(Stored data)

━━━━━━━━━━

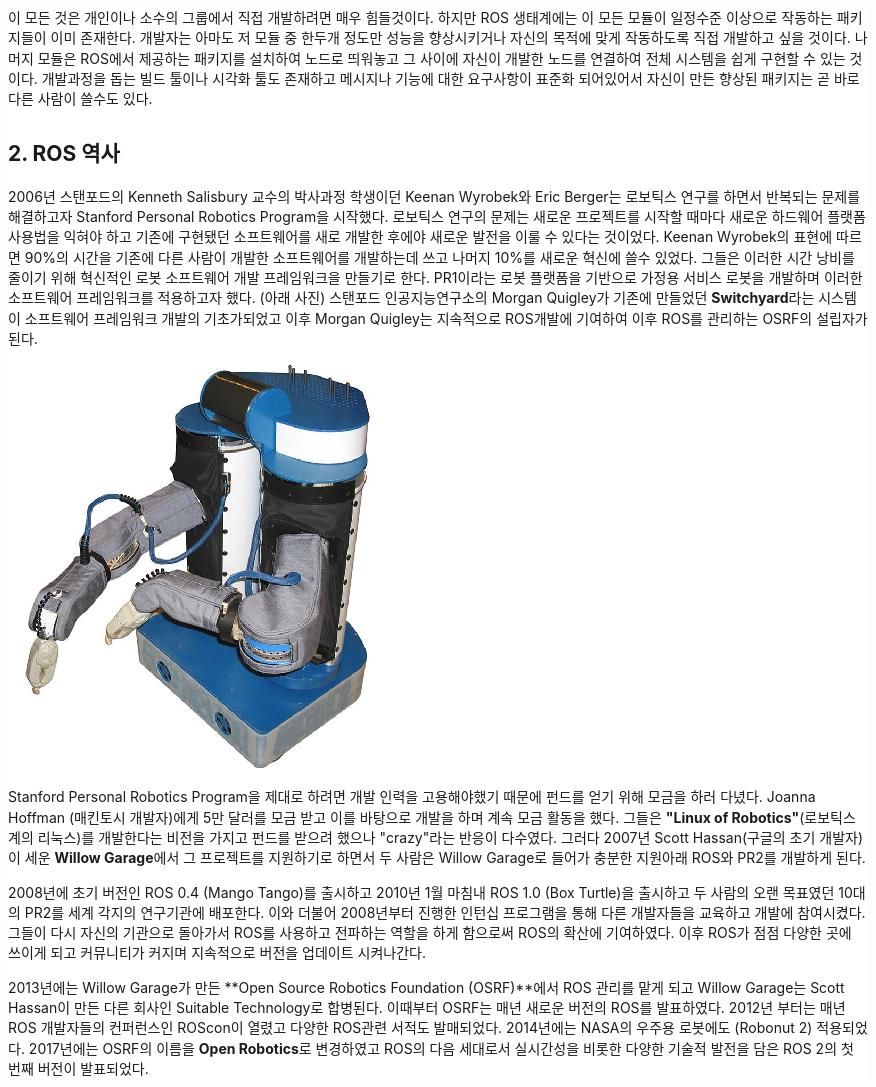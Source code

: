 이 모든 것은 개인이나 소수의 그룹에서 직접 개발하려면 매우 힘들것이다. 하지만 ROS 생태계에는 이 모든 모듈이 일정수준 이상으로 작동하는 패키지들이 이미 존재한다. 개발자는 아마도 저 모듈 중 한두개 정도만 성능을 향상시키거나 자신의 목적에 맞게 작동하도록 직접 개발하고 싶을 것이다. 나머지 모듈은 ROS에서 제공하는 패키지를 설치하여 노드로 띄워놓고 그 사이에 자신이 개발한 노드를 연결하여 전체 시스템을 쉽게 구현할 수 있는 것이다. 개발과정을 돕는 빌드 툴이나 시각화 툴도 존재하고 메시지나 기능에 대한 요구사항이 표준화 되어있어서 자신이 만든 향상된 패키지는 곧 바로 다른 사람이 쓸수도 있다.



## 2. ROS 역사

2006년 스탠포드의 Kenneth Salisbury 교수의 박사과정 학생이던 Keenan Wyrobek와 Eric Berger는 로보틱스 연구를 하면서 반복되는 문제를 해결하고자 Stanford Personal Robotics Program을 시작했다. 로보틱스 연구의 문제는 새로운 프로젝트를 시작할 때마다 새로운 하드웨어 플랫폼 사용법을 익혀야 하고 기존에 구현됐던 소프트웨어를 새로 개발한 후에야 새로운 발전을 이룰 수 있다는 것이었다. Keenan Wyrobek의 표현에 따르면 90%의 시간을 기존에 다른 사람이 개발한 소프트웨어를 개발하는데 쓰고 나머지 10%를 새로운 혁신에 쓸수 있었다. 그들은 이러한 시간 낭비를 줄이기 위해 혁신적인 로봇 소프트웨어 개발 프레임워크을 만들기로 한다. PR1이라는 로봇 플랫폼을 기반으로 가정용 서비스 로봇을 개발하며 이러한 소프트웨어 프레임워크를 적용하고자 했다. (아래 사진) 스탠포드 인공지능연구소의 Morgan Quigley가 기존에 만들었던 **Switchyard**라는 시스템이 소프트웨어 프레임워크 개발의 기초가되었고 이후 Morgan Quigley는 지속적으로 ROS개발에 기여하여 이후 ROS를 관리하는 OSRF의 설립자가 된다.

![PR1](../assets/robotics-ros/ros-PR1.png)

Stanford Personal Robotics Program을 제대로 하려면 개발 인력을 고용해야했기 때문에 펀드를 얻기 위해 모금을 하러 다녔다. Joanna Hoffman (매킨토시 개발자)에게 5만 달러를 모금 받고 이를 바탕으로 개발을 하며 계속 모금 활동을 했다. 그들은 **"Linux of Robotics"**(로보틱스계의 리눅스)를 개발한다는 비전을 가지고 펀드를 받으려 했으나 "crazy"라는 반응이 다수였다. 그러다 2007년 Scott Hassan(구글의 초기 개발자)이 세운 **Willow Garage**에서 그 프로젝트를 지원하기로 하면서 두 사람은 Willow Garage로 들어가 충분한 지원아래 ROS와 PR2를 개발하게 된다.  

2008년에 초기 버전인 ROS 0.4 (Mango Tango)를 출시하고 2010년 1월 마침내 ROS 1.0 (Box Turtle)을 출시하고 두 사람의 오랜 목표였던 10대의 PR2를 세계 각지의 연구기관에 배포한다. 이와 더불어 2008년부터 진행한 인턴십 프로그램을 통해 다른 개발자들을 교육하고 개발에 참여시켰다. 그들이 다시 자신의 기관으로 돌아가서 ROS를 사용하고 전파하는 역할을 하게 함으로써 ROS의 확산에 기여하였다. 이후 ROS가 점점 다양한 곳에 쓰이게 되고 커뮤니티가 커지며 지속적으로 버전을 업데이트 시켜나간다.  

2013년에는 Willow Garage가 만든 **Open Source Robotics Foundation (OSRF)**에서 ROS 관리를 맡게 되고 Willow Garage는 Scott Hassan이 만든 다른 회사인 Suitable Technology로 합병된다. 이때부터 OSRF는 매년 새로운 버전의 ROS를 발표하였다. 2012년 부터는 매년 ROS 개발자들의 컨퍼런스인 ROScon이 열렸고 다양한 ROS관련 서적도 발매되었다. 2014년에는 NASA의 우주용 로봇에도 (Robonut 2) 적용되었다. 2017년에는 OSRF의 이름을 **Open Robotics**로 변경하였고 ROS의 다음 세대로서 실시간성을 비롯한 다양한 기술적 발전을 담은 ROS 2의 첫 번째 버전이 발표되었다.
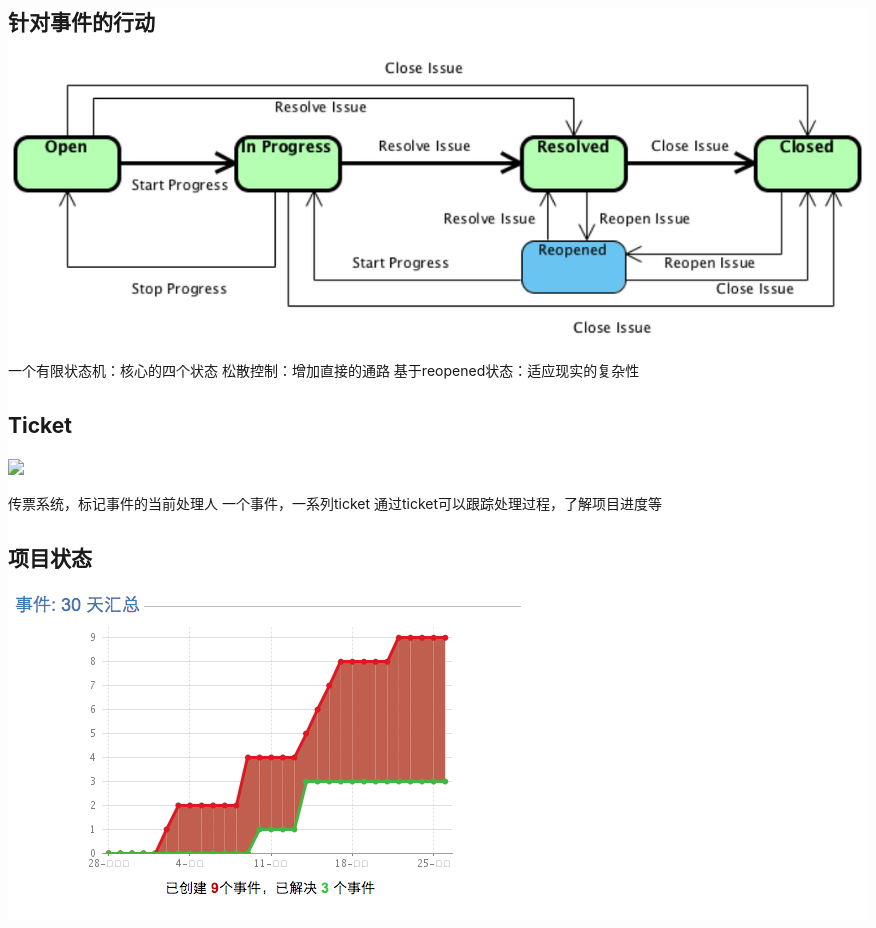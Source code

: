 ## 针对事件的行动

![](images/jira/actions.png)

<div class="notes">
一个有限状态机：核心的四个状态
松散控制：增加直接的通路
基于reopened状态：适应现实的复杂性
</div>

## Ticket

![](images/jira/ticket.jpg)

<div class="notes">
传票系统，标记事件的当前处理人
一个事件，一系列ticket
通过ticket可以跟踪处理过程，了解项目进度等
</div>

## 项目状态

![](images/jira/project1.png)
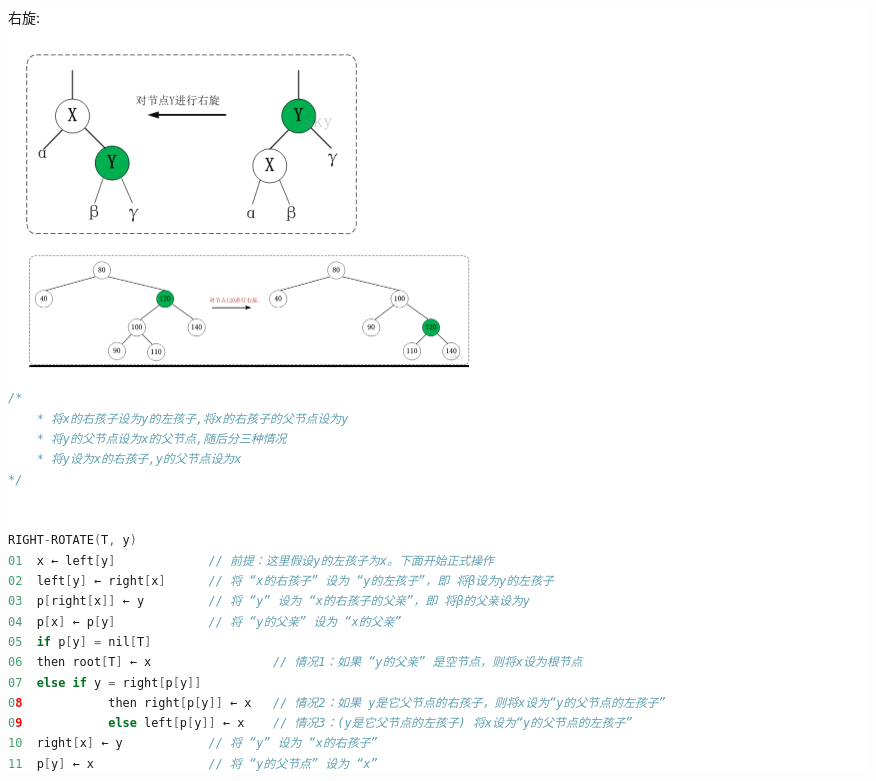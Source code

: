 

右旋:

<img src="1.1数据结构与算法.assets/1686909926565.png" alt="1686909926565" style="zoom:50%;" />

<img src="1.1数据结构与算法.assets/1686909936015.png" alt="1686909936015" style="zoom:50%;" />



```cpp
/*
	* 将x的右孩子设为y的左孩子,将x的右孩子的父节点设为y
	* 将y的父节点设为x的父节点,随后分三种情况
	* 将y设为x的右孩子,y的父节点设为x
*/


RIGHT-ROTATE(T, y)  
01  x ← left[y]             // 前提：这里假设y的左孩子为x。下面开始正式操作
02  left[y] ← right[x]      // 将 “x的右孩子” 设为 “y的左孩子”，即 将β设为y的左孩子
03  p[right[x]] ← y         // 将 “y” 设为 “x的右孩子的父亲”，即 将β的父亲设为y
04  p[x] ← p[y]             // 将 “y的父亲” 设为 “x的父亲”
05  if p[y] = nil[T]       
06  then root[T] ← x                 // 情况1：如果 “y的父亲” 是空节点，则将x设为根节点
07  else if y = right[p[y]]  
08            then right[p[y]] ← x   // 情况2：如果 y是它父节点的右孩子，则将x设为“y的父节点的左孩子”
09            else left[p[y]] ← x    // 情况3：(y是它父节点的左孩子) 将x设为“y的父节点的左孩子”
10  right[x] ← y            // 将 “y” 设为 “x的右孩子”
11  p[y] ← x                // 将 “y的父节点” 设为 “x”
```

━━━━━━━━━━

= Exercise goal =
Drop the pictures; repeat each entry above exactly.

= Solution below =
Source code

: 이 모든 것은 개인이나 소수의 그룹에서 직접 개발하려면 매우 힘들것이다. 하지만 ROS 생태계에는 이 모든 모듈이 일정수준 이상으로 작동하는 패키지들이 이미 존재한다. 개발자는 아마도 저 모듈 중 한두개 정도만 성능을 향상시키거나 자신의 목적에 맞게 작동하도록 직접 개발하고 싶을 것이다. 나머지 모듈은 ROS에서 제공하는 패키지를 설치하여 노드로 띄워놓고 그 사이에 자신이 개발한 노드를 연결하여 전체 시스템을 쉽게 구현할 수 있는 것이다. 개발과정을 돕는 빌드 툴이나 시각화 툴도 존재하고 메시지나 기능에 대한 요구사항이 표준화 되어있어서 자신이 만든 향상된 패키지는 곧 바로 다른 사람이 쓸수도 있다.



## 2. ROS 역사

2006년 스탠포드의 Kenneth Salisbury 교수의 박사과정 학생이던 Keenan Wyrobek와 Eric Berger는 로보틱스 연구를 하면서 반복되는 문제를 해결하고자 Stanford Personal Robotics Program을 시작했다. 로보틱스 연구의 문제는 새로운 프로젝트를 시작할 때마다 새로운 하드웨어 플랫폼 사용법을 익혀야 하고 기존에 구현됐던 소프트웨어를 새로 개발한 후에야 새로운 발전을 이룰 수 있다는 것이었다. Keenan Wyrobek의 표현에 따르면 90%의 시간을 기존에 다른 사람이 개발한 소프트웨어를 개발하는데 쓰고 나머지 10%를 새로운 혁신에 쓸수 있었다. 그들은 이러한 시간 낭비를 줄이기 위해 혁신적인 로봇 소프트웨어 개발 프레임워크을 만들기로 한다. PR1이라는 로봇 플랫폼을 기반으로 가정용 서비스 로봇을 개발하며 이러한 소프트웨어 프레임워크를 적용하고자 했다. (아래 사진) 스탠포드 인공지능연구소의 Morgan Quigley가 기존에 만들었던 **Switchyard**라는 시스템이 소프트웨어 프레임워크 개발의 기초가되었고 이후 Morgan Quigley는 지속적으로 ROS개발에 기여하여 이후 ROS를 관리하는 OSRF의 설립자가 된다.

![PR1](../assets/robotics-ros/ros-PR1.png)

Stanford Personal Robotics Program을 제대로 하려면 개발 인력을 고용해야했기 때문에 펀드를 얻기 위해 모금을 하러 다녔다. Joanna Hoffman (매킨토시 개발자)에게 5만 달러를 모금 받고 이를 바탕으로 개발을 하며 계속 모금 활동을 했다. 그들은 **"Linux of Robotics"**(로보틱스계의 리눅스)를 개발한다는 비전을 가지고 펀드를 받으려 했으나 "crazy"라는 반응이 다수였다. 그러다 2007년 Scott Hassan(구글의 초기 개발자)이 세운 **Willow Garage**에서 그 프로젝트를 지원하기로 하면서 두 사람은 Willow Garage로 들어가 충분한 지원아래 ROS와 PR2를 개발하게 된다.  

2008년에 초기 버전인 ROS 0.4 (Mango Tango)를 출시하고 2010년 1월 마침내 ROS 1.0 (Box Turtle)을 출시하고 두 사람의 오랜 목표였던 10대의 PR2를 세계 각지의 연구기관에 배포한다. 이와 더불어 2008년부터 진행한 인턴십 프로그램을 통해 다른 개발자들을 교육하고 개발에 참여시켰다. 그들이 다시 자신의 기관으로 돌아가서 ROS를 사용하고 전파하는 역할을 하게 함으로써 ROS의 확산에 기여하였다. 이후 ROS가 점점 다양한 곳에 쓰이게 되고 커뮤니티가 커지며 지속적으로 버전을 업데이트 시켜나간다.  

2013년에는 Willow Garage가 만든 **Open Source Robotics Foundation (OSRF)**에서 ROS 관리를 맡게 되고 Willow Garage는 Scott Hassan이 만든 다른 회사인 Suitable Technology로 합병된다. 이때부터 OSRF는 매년 새로운 버전의 ROS를 발표하였다. 2012년 부터는 매년 ROS 개발자들의 컨퍼런스인 ROScon이 열렸고 다양한 ROS관련 서적도 발매되었다. 2014년에는 NASA의 우주용 로봇에도 (Robonut 2) 적용되었다. 2017년에는 OSRF의 이름을 **Open Robotics**로 변경하였고 ROS의 다음 세대로서 실시간성을 비롯한 다양한 기술적 발전을 담은 ROS 2의 첫 번째 버전이 발표되었다.
Source code

: ## 针对事件的行动

![](images/jira/actions.png)

<div class="notes">
一个有限状态机：核心的四个状态
松散控制：增加直接的通路
基于reopened状态：适应现实的复杂性
</div>

## Ticket

![](images/jira/ticket.jpg)

<div class="notes">
传票系统，标记事件的当前处理人
一个事件，一系列ticket
通过ticket可以跟踪处理过程，了解项目进度等
</div>

## 项目状态

![](images/jira/project1.png)
Source code

: 

右旋:

<img src="1.1数据结构与算法.assets/1686909926565.png" alt="1686909926565" style="zoom:50%;" />

<img src="1.1数据结构与算法.assets/1686909936015.png" alt="1686909936015" style="zoom:50%;" />



```cpp
/*
	* 将x的右孩子设为y的左孩子,将x的右孩子的父节点设为y
	* 将y的父节点设为x的父节点,随后分三种情况
	* 将y设为x的右孩子,y的父节点设为x
*/


RIGHT-ROTATE(T, y)  
01  x ← left[y]             // 前提：这里假设y的左孩子为x。下面开始正式操作
02  left[y] ← right[x]      // 将 “x的右孩子” 设为 “y的左孩子”，即 将β设为y的左孩子
03  p[right[x]] ← y         // 将 “y” 设为 “x的右孩子的父亲”，即 将β的父亲设为y
04  p[x] ← p[y]             // 将 “y的父亲” 设为 “x的父亲”
05  if p[y] = nil[T]       
06  then root[T] ← x                 // 情况1：如果 “y的父亲” 是空节点，则将x设为根节点
07  else if y = right[p[y]]  
08            then right[p[y]] ← x   // 情况2：如果 y是它父节点的右孩子，则将x设为“y的父节点的左孩子”
09            else left[p[y]] ← x    // 情况3：(y是它父节点的左孩子) 将x设为“y的父节点的左孩子”
10  right[x] ← y            // 将 “y” 设为 “x的右孩子”
11  p[y] ← x                // 将 “y的父节点” 设为 “x”
```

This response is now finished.